* _Data to examine_:
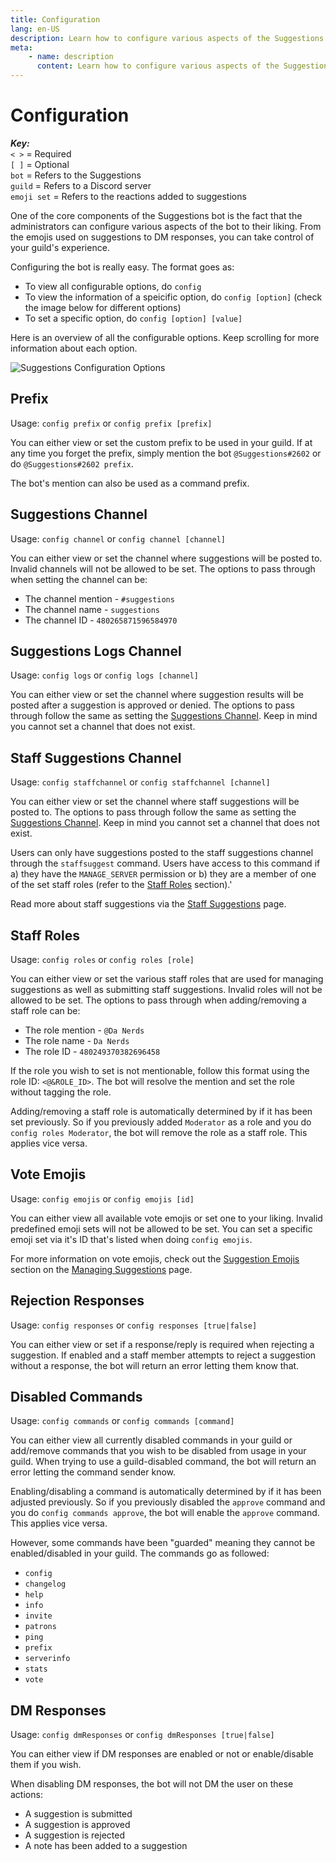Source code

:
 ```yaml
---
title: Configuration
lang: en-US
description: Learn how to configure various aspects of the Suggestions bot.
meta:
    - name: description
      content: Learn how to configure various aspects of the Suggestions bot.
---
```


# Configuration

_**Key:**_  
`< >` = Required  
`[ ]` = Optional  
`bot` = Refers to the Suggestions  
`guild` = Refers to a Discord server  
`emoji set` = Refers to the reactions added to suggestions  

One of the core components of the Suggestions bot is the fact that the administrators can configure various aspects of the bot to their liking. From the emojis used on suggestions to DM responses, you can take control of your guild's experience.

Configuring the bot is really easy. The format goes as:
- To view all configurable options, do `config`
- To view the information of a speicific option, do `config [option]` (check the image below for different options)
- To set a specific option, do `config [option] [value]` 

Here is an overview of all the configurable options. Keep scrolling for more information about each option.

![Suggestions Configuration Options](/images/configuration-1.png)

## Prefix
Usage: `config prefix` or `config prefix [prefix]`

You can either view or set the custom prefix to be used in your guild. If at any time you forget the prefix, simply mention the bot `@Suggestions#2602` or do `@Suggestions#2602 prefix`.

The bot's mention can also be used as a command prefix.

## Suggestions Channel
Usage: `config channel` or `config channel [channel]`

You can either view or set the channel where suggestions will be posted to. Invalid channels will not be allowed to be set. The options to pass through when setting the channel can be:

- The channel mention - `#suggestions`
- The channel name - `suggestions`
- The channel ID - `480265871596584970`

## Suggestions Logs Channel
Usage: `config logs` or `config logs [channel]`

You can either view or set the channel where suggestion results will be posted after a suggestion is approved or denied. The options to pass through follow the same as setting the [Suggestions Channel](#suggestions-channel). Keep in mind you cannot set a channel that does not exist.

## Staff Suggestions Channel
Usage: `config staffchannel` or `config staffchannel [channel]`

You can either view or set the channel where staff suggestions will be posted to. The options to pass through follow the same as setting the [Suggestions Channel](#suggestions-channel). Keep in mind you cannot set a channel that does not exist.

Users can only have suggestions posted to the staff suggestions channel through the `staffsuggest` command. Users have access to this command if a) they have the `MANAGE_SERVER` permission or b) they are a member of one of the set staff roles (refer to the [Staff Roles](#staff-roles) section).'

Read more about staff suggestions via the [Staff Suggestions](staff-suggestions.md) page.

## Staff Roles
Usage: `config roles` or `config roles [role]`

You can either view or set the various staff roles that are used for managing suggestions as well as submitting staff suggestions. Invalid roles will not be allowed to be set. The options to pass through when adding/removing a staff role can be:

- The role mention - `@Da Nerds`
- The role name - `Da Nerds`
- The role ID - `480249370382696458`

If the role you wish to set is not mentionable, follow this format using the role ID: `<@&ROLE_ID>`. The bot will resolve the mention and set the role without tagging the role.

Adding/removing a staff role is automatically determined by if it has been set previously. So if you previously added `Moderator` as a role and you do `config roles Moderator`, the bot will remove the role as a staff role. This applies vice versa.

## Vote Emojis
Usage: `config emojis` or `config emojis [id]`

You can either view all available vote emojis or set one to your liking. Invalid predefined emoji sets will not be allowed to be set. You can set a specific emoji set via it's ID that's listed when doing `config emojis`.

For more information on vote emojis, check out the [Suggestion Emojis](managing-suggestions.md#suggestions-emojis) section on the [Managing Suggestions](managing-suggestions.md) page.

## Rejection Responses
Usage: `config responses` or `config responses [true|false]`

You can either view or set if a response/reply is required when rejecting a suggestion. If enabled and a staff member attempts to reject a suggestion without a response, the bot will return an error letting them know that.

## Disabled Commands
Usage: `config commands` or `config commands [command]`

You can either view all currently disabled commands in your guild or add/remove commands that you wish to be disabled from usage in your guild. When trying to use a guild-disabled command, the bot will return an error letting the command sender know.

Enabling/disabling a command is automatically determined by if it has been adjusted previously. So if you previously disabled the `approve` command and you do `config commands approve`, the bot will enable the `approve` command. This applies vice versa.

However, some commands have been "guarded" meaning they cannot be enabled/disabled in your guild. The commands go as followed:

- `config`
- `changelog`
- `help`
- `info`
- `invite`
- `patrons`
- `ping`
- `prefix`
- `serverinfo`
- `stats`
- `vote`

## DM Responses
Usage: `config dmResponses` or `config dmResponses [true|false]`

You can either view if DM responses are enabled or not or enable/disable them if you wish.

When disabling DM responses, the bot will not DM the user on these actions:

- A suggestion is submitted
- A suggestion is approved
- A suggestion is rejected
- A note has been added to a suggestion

--

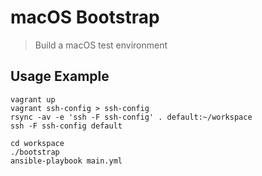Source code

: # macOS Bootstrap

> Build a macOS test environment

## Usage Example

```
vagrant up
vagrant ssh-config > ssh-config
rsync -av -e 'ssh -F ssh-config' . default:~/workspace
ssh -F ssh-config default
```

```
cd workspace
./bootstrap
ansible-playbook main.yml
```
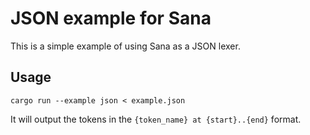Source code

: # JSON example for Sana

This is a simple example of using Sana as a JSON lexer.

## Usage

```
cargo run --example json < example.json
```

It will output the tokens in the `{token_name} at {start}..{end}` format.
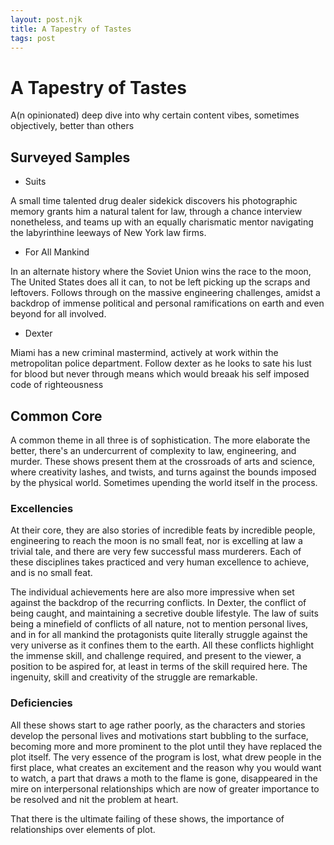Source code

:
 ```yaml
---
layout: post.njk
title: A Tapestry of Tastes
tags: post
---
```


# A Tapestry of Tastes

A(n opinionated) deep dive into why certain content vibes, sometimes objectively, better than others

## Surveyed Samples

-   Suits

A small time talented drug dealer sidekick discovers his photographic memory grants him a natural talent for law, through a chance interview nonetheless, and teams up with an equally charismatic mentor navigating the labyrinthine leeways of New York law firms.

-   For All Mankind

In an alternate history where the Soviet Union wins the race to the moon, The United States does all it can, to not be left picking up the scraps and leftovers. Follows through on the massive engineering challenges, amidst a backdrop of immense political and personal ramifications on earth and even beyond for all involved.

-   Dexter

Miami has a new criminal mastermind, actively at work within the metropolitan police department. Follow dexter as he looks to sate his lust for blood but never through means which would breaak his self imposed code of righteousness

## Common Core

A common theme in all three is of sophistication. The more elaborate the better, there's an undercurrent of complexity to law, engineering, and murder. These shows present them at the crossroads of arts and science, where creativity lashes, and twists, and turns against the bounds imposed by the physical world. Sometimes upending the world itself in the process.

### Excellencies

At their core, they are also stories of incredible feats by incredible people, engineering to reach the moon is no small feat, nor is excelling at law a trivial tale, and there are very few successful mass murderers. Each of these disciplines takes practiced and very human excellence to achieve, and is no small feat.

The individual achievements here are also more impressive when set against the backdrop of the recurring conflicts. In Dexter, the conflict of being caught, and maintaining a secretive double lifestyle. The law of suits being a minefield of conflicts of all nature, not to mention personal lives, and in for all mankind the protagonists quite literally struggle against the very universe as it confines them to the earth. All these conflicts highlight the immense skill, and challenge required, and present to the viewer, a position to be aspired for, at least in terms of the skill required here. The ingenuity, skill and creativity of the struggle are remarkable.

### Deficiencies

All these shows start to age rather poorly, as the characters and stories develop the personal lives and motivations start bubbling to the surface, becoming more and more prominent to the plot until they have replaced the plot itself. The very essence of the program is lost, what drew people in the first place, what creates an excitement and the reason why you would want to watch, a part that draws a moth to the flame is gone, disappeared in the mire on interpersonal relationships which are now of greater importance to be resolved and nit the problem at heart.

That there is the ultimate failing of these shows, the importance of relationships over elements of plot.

...

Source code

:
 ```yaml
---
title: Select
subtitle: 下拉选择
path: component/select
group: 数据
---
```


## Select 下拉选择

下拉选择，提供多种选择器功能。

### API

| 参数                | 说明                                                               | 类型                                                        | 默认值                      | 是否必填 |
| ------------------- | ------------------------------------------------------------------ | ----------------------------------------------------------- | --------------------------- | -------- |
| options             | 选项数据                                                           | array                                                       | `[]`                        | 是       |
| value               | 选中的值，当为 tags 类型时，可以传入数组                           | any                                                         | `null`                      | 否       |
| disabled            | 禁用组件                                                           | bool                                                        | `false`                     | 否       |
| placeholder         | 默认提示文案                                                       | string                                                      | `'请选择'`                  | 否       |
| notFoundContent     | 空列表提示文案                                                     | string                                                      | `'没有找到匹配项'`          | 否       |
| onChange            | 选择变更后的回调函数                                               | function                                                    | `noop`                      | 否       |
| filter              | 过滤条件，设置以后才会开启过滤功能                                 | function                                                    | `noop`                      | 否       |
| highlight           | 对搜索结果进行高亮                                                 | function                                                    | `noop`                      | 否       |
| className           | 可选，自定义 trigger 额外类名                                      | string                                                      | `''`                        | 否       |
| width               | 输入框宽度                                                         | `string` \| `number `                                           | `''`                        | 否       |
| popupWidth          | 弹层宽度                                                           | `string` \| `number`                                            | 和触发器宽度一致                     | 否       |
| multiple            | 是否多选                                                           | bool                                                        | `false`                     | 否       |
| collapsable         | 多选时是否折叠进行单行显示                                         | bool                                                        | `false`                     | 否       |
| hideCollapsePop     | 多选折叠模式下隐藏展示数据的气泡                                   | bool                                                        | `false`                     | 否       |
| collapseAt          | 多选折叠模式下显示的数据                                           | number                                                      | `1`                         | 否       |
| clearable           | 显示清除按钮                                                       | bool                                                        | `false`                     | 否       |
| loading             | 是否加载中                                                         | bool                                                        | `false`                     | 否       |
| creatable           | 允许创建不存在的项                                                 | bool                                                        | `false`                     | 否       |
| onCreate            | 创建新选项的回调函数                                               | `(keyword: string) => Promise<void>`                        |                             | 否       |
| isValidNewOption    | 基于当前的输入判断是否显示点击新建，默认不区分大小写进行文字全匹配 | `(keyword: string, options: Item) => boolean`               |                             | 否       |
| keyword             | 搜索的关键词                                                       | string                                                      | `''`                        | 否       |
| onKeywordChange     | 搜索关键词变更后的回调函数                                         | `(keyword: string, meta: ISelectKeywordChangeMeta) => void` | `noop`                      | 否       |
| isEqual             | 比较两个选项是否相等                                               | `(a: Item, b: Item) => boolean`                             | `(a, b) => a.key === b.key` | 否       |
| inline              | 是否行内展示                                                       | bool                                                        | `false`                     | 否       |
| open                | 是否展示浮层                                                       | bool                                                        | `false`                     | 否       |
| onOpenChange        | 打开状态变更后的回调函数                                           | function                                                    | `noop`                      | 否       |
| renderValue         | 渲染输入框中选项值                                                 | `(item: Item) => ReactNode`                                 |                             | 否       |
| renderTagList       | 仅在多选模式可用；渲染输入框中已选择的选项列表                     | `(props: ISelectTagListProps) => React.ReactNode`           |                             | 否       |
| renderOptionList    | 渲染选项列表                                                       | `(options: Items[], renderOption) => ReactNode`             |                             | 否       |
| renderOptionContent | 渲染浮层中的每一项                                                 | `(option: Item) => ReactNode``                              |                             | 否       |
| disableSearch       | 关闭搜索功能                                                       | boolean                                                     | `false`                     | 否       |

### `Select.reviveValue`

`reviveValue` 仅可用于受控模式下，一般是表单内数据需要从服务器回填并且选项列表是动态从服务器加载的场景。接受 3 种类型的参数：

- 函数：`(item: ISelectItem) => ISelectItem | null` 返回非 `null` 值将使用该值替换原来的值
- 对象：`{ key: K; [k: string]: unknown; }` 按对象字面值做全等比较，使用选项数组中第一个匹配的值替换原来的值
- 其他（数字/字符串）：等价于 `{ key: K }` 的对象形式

* _Work request_:
From the data above, copy each line where the string "better" appears.

* _Answer below_:
A(n opinionated) deep dive into why certain content vibes, sometimes objectively, better than others
A common theme in all three is of sophistication. The more elaborate the better, there's an undercurrent of complexity to law, engineering, and murder. These shows present them at the crossroads of arts and science, where creativity lashes, and twists, and turns against the bounds imposed by the physical world. Sometimes upending the world itself in the process.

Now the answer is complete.